- British quad poster
- Directed by: Muriel Box; Bernard Knowles;
- Written by: Bridget Boland
- Based on: Cockpit by Bridget Boland
- Produced by: Gordon Wellesley
- Starring: Dennis Price; Mai Zetterling; Richard Attenborough;
- Cinematography: Jack Asher
- Edited by: Gordon Hales
- Music by: John Greenwood
- Production company: Gainsborough Pictures
- Distributed by: General Film Distributors
- Release date: 22 August 1949;
- Running time: 89 minutes
- Country: United Kingdom
- Language: English
- Box office: £80,000 (by 1953)

= The Lost People =

1949 British film by Muriel Box and Bernard Knowles

The Lost People, also known as Cockpit, is a 1949 British drama film directed by Muriel Box and Bernard Knowles and starring Dennis Price, Mai Zetterling and Richard Attenborough. It was written by Bridget Boland based on her 1948 play Cockpit.

==Plot==
After the Second World War, some British soldiers are guarding a theatre in Germany containing various refugees and prisoners trying to work out what to do with them. However, the displaced people, after uniting against fascism for five years, begin to disintegrate into their own ancient feuds: Serb against Croat, Pole against Russian, resistance fighter against collaborator and everyone against the Jews. Two people, Jan and Lily, begin a romance and decide to wed. However, one of the refugees is diagnosed with bubonic plague.

==Production==
It was shot partly at Denham Studios outside London with sets designed by the art directors John Elphick and George Provis. The film's costumes were designed by Julie Harris.

Associate producer Alfred Roome called the film "terrible ... we shot for ages, then it stopped and started again and got terribly boring ... it actually had two or three directors who came and went."

== Critical reception ==
The Monthly Film Bulletin wrote:There is nothing wrong with the theme (though it has lost its topicality), but everything wrong with the way in which it is handled: the subject demands deep sympathy and comprehension, but the too-familiar Gainsborough treatment gives it vulgar novelette stature and a blundering insularity.
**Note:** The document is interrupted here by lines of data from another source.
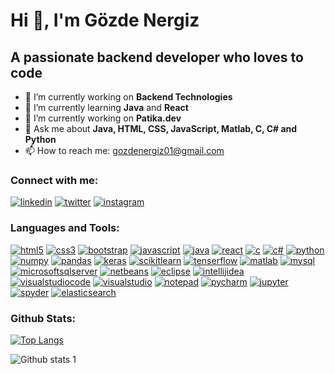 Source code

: # Hi 👋, I'm Gözde Nergiz </center>

## A passionate backend developer who loves to code


- 🔭 I’m currently working on <b>Backend Technologies</b>
- 🌱 I’m currently learning <b>Java</b> and <b>React</b>
- 🔭 I’m currently working on <b>Patika.dev</b>
- 💬 Ask me about <b>Java, HTML, CSS, JavaScript, Matlab, C, C# and Python</b>
- 📫 How to reach me: gozdenergiz01@gmail.com

### Connect with me:
[![linkedin](https://img.shields.io/badge/LinkedIn-0077B5?style=for-the-badge&logo=linkedin&logoColor=white)](https://www.linkedin.com/in/gözde-nergiz-955762162/)
[![twitter](https://img.shields.io/badge/Twitter-1DA1F2?style=for-the-badge&logo=twitter&logoColor=white)](https://twitter.com/gozdenergiz_01/)
[![instagram](https://img.shields.io/badge/Instagram-E4405F?style=for-the-badge&logo=instagram&logoColor=white)](https://www.instagram.com/gozdenergiz.01/)

### Languages and Tools:
[![html5](https://img.shields.io/badge/HTML5-E34F26?style=for-the-badge&logo=html5&logoColor=white)]([link](https://www.w3schools.com/html/default.asp))
[![css3](https://img.shields.io/badge/CSS3-1572B6?style=for-the-badge&logo=css3&logoColor=white)]([link](https://www.w3schools.com/css/default.asp))
[![bootstrap](https://img.shields.io/badge/Bootstrap-563D7C?style=for-the-badge&logo=bootstrap&logoColor=white)]([link](https://www.w3schools.com/bootstrap/bootstrap_ver.asp))
[![javascript](https://img.shields.io/badge/JavaScript-323330?style=for-the-badge&logo=javascript&logoColor=F7DF1E)]([link](https://www.w3schools.com/js/default.asp))
[![java](https://img.shields.io/badge/Java-ED8B00?style=for-the-badge&logo=java&logoColor=white)]([link](https://www.w3schools.com/java/default.asp))
[![react](https://img.shields.io/badge/React-20232A?style=for-the-badge&logo=react&logoColor=61DAFB)]([link](https://react.dev/))
[![c](https://img.shields.io/badge/C-00599C?style=for-the-badge&logo=c&logoColor=white)]([link](https://www.w3schools.com/c/index.php))
[![c#](https://img.shields.io/badge/C%23-239120?style=for-the-badge&logo=c-sharp&logoColor=white)]([link](https://www.w3schools.com/cs/index.php))
[![python](https://img.shields.io/badge/Python-FFD43B?style=for-the-badge&logo=python&logoColor=blue)]([link](https://www.w3schools.com/python/default.asp))
[![numpy](https://img.shields.io/badge/Numpy-777BB4?style=for-the-badge&logo=numpy&logoColor=white)]([link](https://numpy.org/))
[![pandas](https://img.shields.io/badge/Pandas-2C2D72?style=for-the-badge&logo=pandas&logoColor=white)]([link](https://pandas.pydata.org/))
[![keras](https://img.shields.io/badge/Keras-FF0000?style=for-the-badge&logo=keras&logoColor=white)]([link](https://keras.io/))
[![scikitlearn](https://img.shields.io/badge/scikit_learn-F7931E?style=for-the-badge&logo=scikit-learn&logoColor=white)]([link](https://scikit-learn.org/stable/))
[![tenserflow](https://img.shields.io/badge/TensorFlow-FF6F00?style=for-the-badge&logo=TensorFlow&logoColor=white)]([link](https://www.tensorflow.org/?hl=tr))
[![matlab](https://img.shields.io/badge/Matlab-E34F26?style=for-the-badge&logo=matlab&logoColor=white)]([link](https://www.mathworks.com/products/matlab.html))
[![mysql](https://img.shields.io/badge/MySQL-005C84?style=for-the-badge&logo=mysql&logoColor=white)]([link](https://www.w3schools.com/MySQL/default.asp))
[![microsoftsqlserver](https://img.shields.io/badge/Microsoft%20SQL%20Server-CC2927?style=for-the-badge&logo=microsoft%20sql%20server&logoColor=white)]([link](https://www.microsoft.com/en-us/sql-server))
[![netbeans](https://img.shields.io/badge/apache%20netbeans-1B6AC6?style=for-the-badge&logo=apache%20netbeans%20IDE&logoColor=white)]([link](https://netbeans.apache.org/))
[![eclipse](https://img.shields.io/badge/Eclipse-2C2255?style=for-the-badge&logo=eclipse&logoColor=white)]([link](https://www.eclipse.org/))
[![intellijidea](https://img.shields.io/badge/IntelliJ_IDEA-000000.svg?style=for-the-badge&logo=intellij-idea&logoColor=white)]([link](https://www.jetbrains.com/idea/))
[![visualstudiocode](https://img.shields.io/badge/Visual_Studio_Code-0078D4?style=for-the-badge&logo=visual%20studio%20code&logoColor=white)]([link](https://code.visualstudio.com/))
[![visualstudio](https://img.shields.io/badge/Visual_Studio-5C2D91?style=for-the-badge&logo=visual%20studio&logoColor=white)]([link](https://visualstudio.microsoft.com/))
[![notepad](https://img.shields.io/badge/Notepad++-90E59A.svg?style=for-the-badge&logo=notepad%2B%2B&logoColor=black)]([link](https://notepad-plus-plus.org/))
[![pycharm](https://img.shields.io/badge/PyCharm-000000.svg?&style=for-the-badge&logo=PyCharm&logoColor=white)]([link](https://www.jetbrains.com/pycharm/))
[![jupyter](https://img.shields.io/badge/Jupyter-F37626.svg?&style=for-the-badge&logo=Jupyter&logoColor=white)]([link](https://jupyter.org/))
[![spyder](https://img.shields.io/badge/Spyder%20Ide-FF0000?style=for-the-badge&logo=spyder%20ide&logoColor=white)]([link](https://www.spyder-ide.org/))
[![elasticsearch](https://img.shields.io/badge/Elastic_Search-005571?style=for-the-badge&logo=elasticsearch&logoColor=white)]([link](https://www.elastic.co/))

### Github Stats:

[![Top Langs](https://github-readme-stats.vercel.app/api/top-langs/?username=gozdenergiz&layout=compact)](https://github.com/gozdenergiz/github-readme-stats)

![Github stats 1](https://github-readme-stats.vercel.app/api?username=gozdenergiz&show_icons=true&theme=gradient)
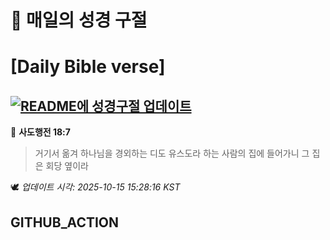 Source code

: # 🙏 매일의 성경 구절
# [Daily Bible verse]
## [![README에 성경구절 업데이트](https://github.com/DONGSUKA/first_test/actions/workflows/update-readme-bible.yml/badge.svg)](https://github.com/DONGSUKA/first_test/actions/workflows/update-readme-bible.yml)
<!-- START_BIBLE_VERSE -->
📖 **사도행전 18:7**
> 거기서 옮겨 하나님을 경외하는 디도 유스도라 하는 사람의 집에 들어가니 그 집은 회당 옆이라

🕊️ _업데이트 시각: 2025-10-15 15:28:16 KST_
  <!-- END_BIBLE_VERSE -->
## GITHUB_ACTION
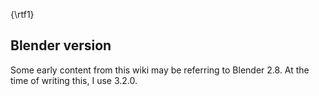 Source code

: {\rtf1}

## Blender version

Some early content from this wiki may be referring to Blender 2.8. At the time of writing this, I use 3.2.0.
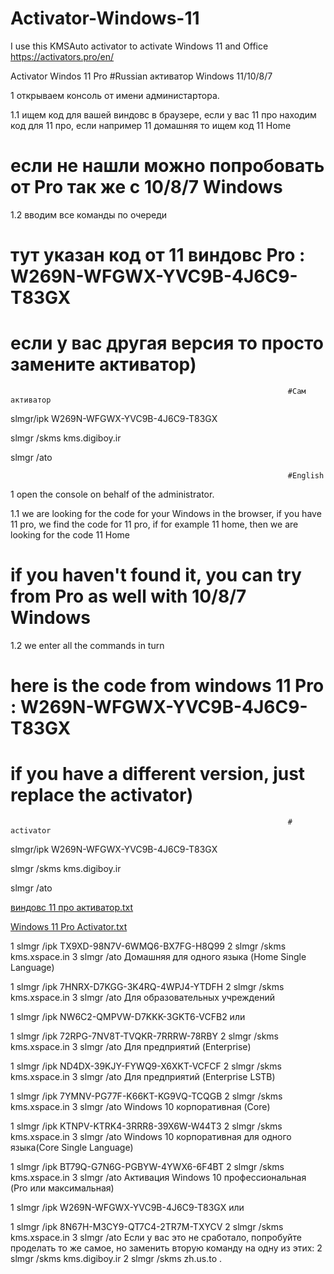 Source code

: # Activator-Windows-11
I use this KMSAuto activator to activate Windows 11 and Office https://activators.pro/en/

Activator Windos 11 Pro
                                                                  #Russian
активатор Windows 11/10/8/7


1 открываем консоль от имени администартора.

1.1 ищем код для вашей виндовс в браузере, если у вас 11 про находим код для 11 про, если например 11 домашняя то ищем код 11 Home

# если не нашли можно попробовать от Pro так же с 10/8/7 Windows

1.2 вводим все команды по очереди 

# тут указан код от 11 виндовс Pro : W269N-WFGWX-YVC9B-4J6C9-T83GX                                                    

# если у вас другая версия то просто замените активатор)                   
                                                                  #Сам активатор 

slmgr/ipk W269N-WFGWX-YVC9B-4J6C9-T83GX


slmgr /skms kms.digiboy.ir


slmgr /ato

                                                                  #English

1 open the console on behalf of the administrator.

1.1 we are looking for the code for your Windows in the browser, if you have 11 pro, we find the code for 11 pro, if for example 11 home, then we are looking for the code 11 Home

# if you haven't found it, you can try from Pro as well with 10/8/7 Windows

1.2 we enter all the commands in turn 

# here is the code from windows 11 Pro : W269N-WFGWX-YVC9B-4J6C9-T83GX 

# if you have a different version, just replace the activator)


                                                                  # activator

slmgr/ipk W269N-WFGWX-YVC9B-4J6C9-T83GX


slmgr /skms kms.digiboy.ir


slmgr /ato

[виндовс 11 про активатор.txt](https://github.com/CrayQWDE/Activator-Windows-11/files/10368427/11.txt)

[Windows 11 Pro Activator.txt](https://github.com/CrayQWDE/Activator-Windows-11/files/10368428/Windows.11.Pro.Activator.txt)


1
slmgr /ipk TX9XD-98N7V-6WMQ6-BX7FG-H8Q99
2
slmgr /skms kms.xspace.in
3
slmgr /ato
Домашняя для одного языка (Home Single Language)

1
slmgr /ipk 7HNRX-D7KGG-3K4RQ-4WPJ4-YTDFH
2
slmgr /skms kms.xspace.in
3
slmgr /ato
Для образовательных учреждений

1
slmgr /ipk NW6C2-QMPVW-D7KKK-3GKT6-VCFB2
или

1
slmgr /ipk 72RPG-7NV8T-TVQKR-7RRRW-78RBY
2
slmgr /skms kms.xspace.in
3
slmgr /ato
Для предприятий (Enterprise)

1
slmgr /ipk ND4DX-39KJY-FYWQ9-X6XKT-VCFCF
2
slmgr /skms kms.xspace.in
3
slmgr /ato
Для предприятий (Enterprise LSTB)

1
slmgr /ipk 7YMNV-PG77F-K66KT-KG9VQ-TCQGB
2
slmgr /skms kms.xspace.in
3
slmgr /ato
Windows 10 корпоративная (Core)

1
slmgr /ipk KTNPV-KTRK4-3RRR8-39X6W-W44T3
2
slmgr /skms kms.xspace.in
3
slmgr /ato
Windows 10 корпоративная для одного языка(Core Single Language)

1
slmgr /ipk BT79Q-G7N6G-PGBYW-4YWX6-6F4BT
2
slmgr /skms kms.xspace.in
3
slmgr /ato
Активация Windows 10 профессиональная (Pro или максимальная)

1
slmgr /ipk W269N-WFGWX-YVC9B-4J6C9-T83GX
или

1
slmgr /ipk 8N67H-M3CY9-QT7C4-2TR7M-TXYCV
2
slmgr /skms kms.xspace.in
3
slmgr /ato
Если у вас это не сработало, попробуйте проделать то же самое, но заменить вторую команду на одну из этих:
2
slmgr /skms kms.digiboy.ir
2
slmgr /skms zh.us.to
.
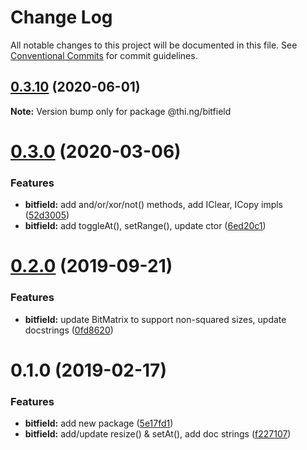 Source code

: # Change Log

All notable changes to this project will be documented in this file.
See [Conventional Commits](https://conventionalcommits.org) for commit guidelines.

## [0.3.10](https://github.com/thi-ng/umbrella/compare/@thi.ng/bitfield@0.3.9...@thi.ng/bitfield@0.3.10) (2020-06-01)

**Note:** Version bump only for package @thi.ng/bitfield





# [0.3.0](https://github.com/thi-ng/umbrella/compare/@thi.ng/bitfield@0.2.8...@thi.ng/bitfield@0.3.0) (2020-03-06)


### Features

* **bitfield:** add and/or/xor/not() methods, add IClear, ICopy impls ([52d3005](https://github.com/thi-ng/umbrella/commit/52d3005281c90b89d41d3b2504e3eb47cafa6e03))
* **bitfield:** add toggleAt(), setRange(), update ctor ([6ed20c1](https://github.com/thi-ng/umbrella/commit/6ed20c13768fe3bdd38990ee79c865a13775fc2d))





# [0.2.0](https://github.com/thi-ng/umbrella/compare/@thi.ng/bitfield@0.1.12...@thi.ng/bitfield@0.2.0) (2019-09-21)

### Features

* **bitfield:** update BitMatrix to support non-squared sizes, update docstrings ([0fd8620](https://github.com/thi-ng/umbrella/commit/0fd8620))

# 0.1.0 (2019-02-17)

### Features

* **bitfield:** add new package ([5e17fd1](https://github.com/thi-ng/umbrella/commit/5e17fd1))
* **bitfield:** add/update resize() & setAt(), add doc strings ([f227107](https://github.com/thi-ng/umbrella/commit/f227107))
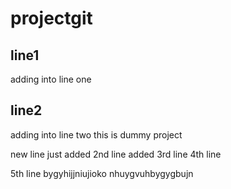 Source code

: # projectgit

## line1
adding into line one

## line2
adding into line two
this is dummy project

new line just added
2nd line added
3rd line
4th line

5th line
bygyhijjniujioko
nhuygvuhbygygbujn
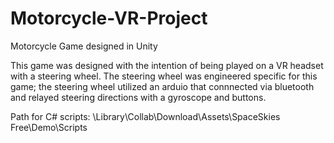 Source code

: # Motorcycle-VR-Project
Motorcycle Game designed in Unity

This game was designed with the intention of being played on a VR headset with a steering wheel. The steering wheel was engineered specific for this game; the steering wheel utilized an arduio that connnected via bluetooth and relayed steering directions with a gyroscope and buttons. 

Path for C# scripts:
\Library\Collab\Download\Assets\SpaceSkies Free\Demo\Scripts
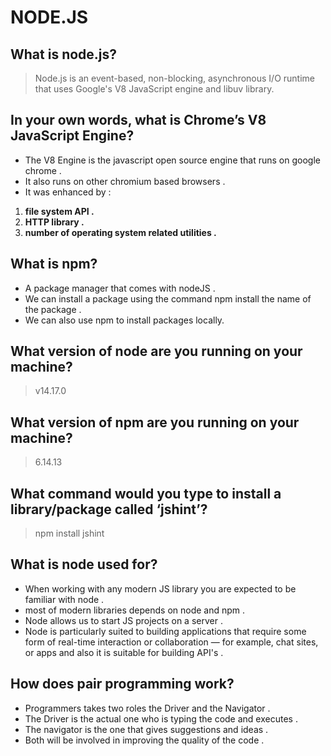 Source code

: # NODE.JS

## What is node.js?

> Node.js is an event-based, non-blocking, asynchronous I/O runtime that uses Google's V8 JavaScript engine and libuv library.

## In your own words, what is Chrome’s V8 JavaScript Engine?

* The V8 Engine is the javascript open source engine that runs on google chrome .
* It also runs on other chromium based browsers .
* It was enhanced by :
1. **file system API .**
2. **HTTP library .**
3. **number of operating system related utilities .**

## What is npm?

* A package manager that comes with nodeJS .
* We can install a package using the command npm install the name of the package .
* We can also use npm to install packages locally.

## What version of node are you running on your machine?

> v14.17.0

## What version of npm are you running on your machine?

>  6.14.13

## What command would you type to install a library/package called ‘jshint’?

> npm install jshint

## What is node used for?

* When working with any modern JS library you are expected to be familiar with node .
* most of modern libraries depends on node and npm .
* Node allows us to start JS projects on a server .
* Node is particularly suited to building applications that require some form of real-time interaction or      collaboration — for example, chat sites, or apps and also it is suitable for building API's .

## How does pair programming work?

* Programmers takes two roles the Driver and the Navigator .
* The Driver is the actual one who is typing the code and executes .
* The navigator is the one that gives suggestions and ideas .
* Both will be involved in improving the quality of the code .
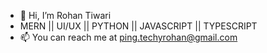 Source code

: - 👋 Hi, I’m Rohan Tiwari
- MERN || UI/UX || PYTHON || JAVASCRIPT || TYPESCRIPT
- 📫 You can reach me at ping.techyrohan@gmail.com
The attempts to be serious and to point a moral give the effect of talking down, as if to an audience of idiots, from the complacent and insulting point of view that foreigners exist merely to get into difficulties from which the British have to extricate them. The script is deplorably crude and stilted, but a greater disaster comes with the direction. Technically incompetent, flat and lifeless, it achieves climaxes solely by loud, emphatic bursts of background music over clumsily-handled crowd movements. The crowds of extras wear their rags and foreign accents uneasily, as might be expected: of the leading players, Mai Zetterling (impeccably made up throughout) gives almost a caricature of her familiar refugee role, Dennis Price is ineffectual and anonymous, Richard Attenborough bewildered, and Siobhan McKenna tries hard to graft Irish charm on to a French communist agitator. One can only hope, at least, that the film will never be shown abroad.The Radio Times Guide to Films gave the film 1/5 stars, writing: "Bridget Boland's play, Cockpit, which tackled the problem of Europeans left stateless and homeless after the Second World War, meant well and was excitingly experimental. This film version, still confined to one set, doesn't work. It's all talk and no action, and additional love scenes, written by Muriel Box, stick out like sore thumbs. Worse, the efforts of British officer Dennis Price to get people of many nationalities to cooperate with each other now come across as xenophobic."

In British Sound Films: The Studio Years 1928–1959 David Quinlan rated the film as "average", writing: "Poor transition of stage play to screen, some critics liked it, not so the public."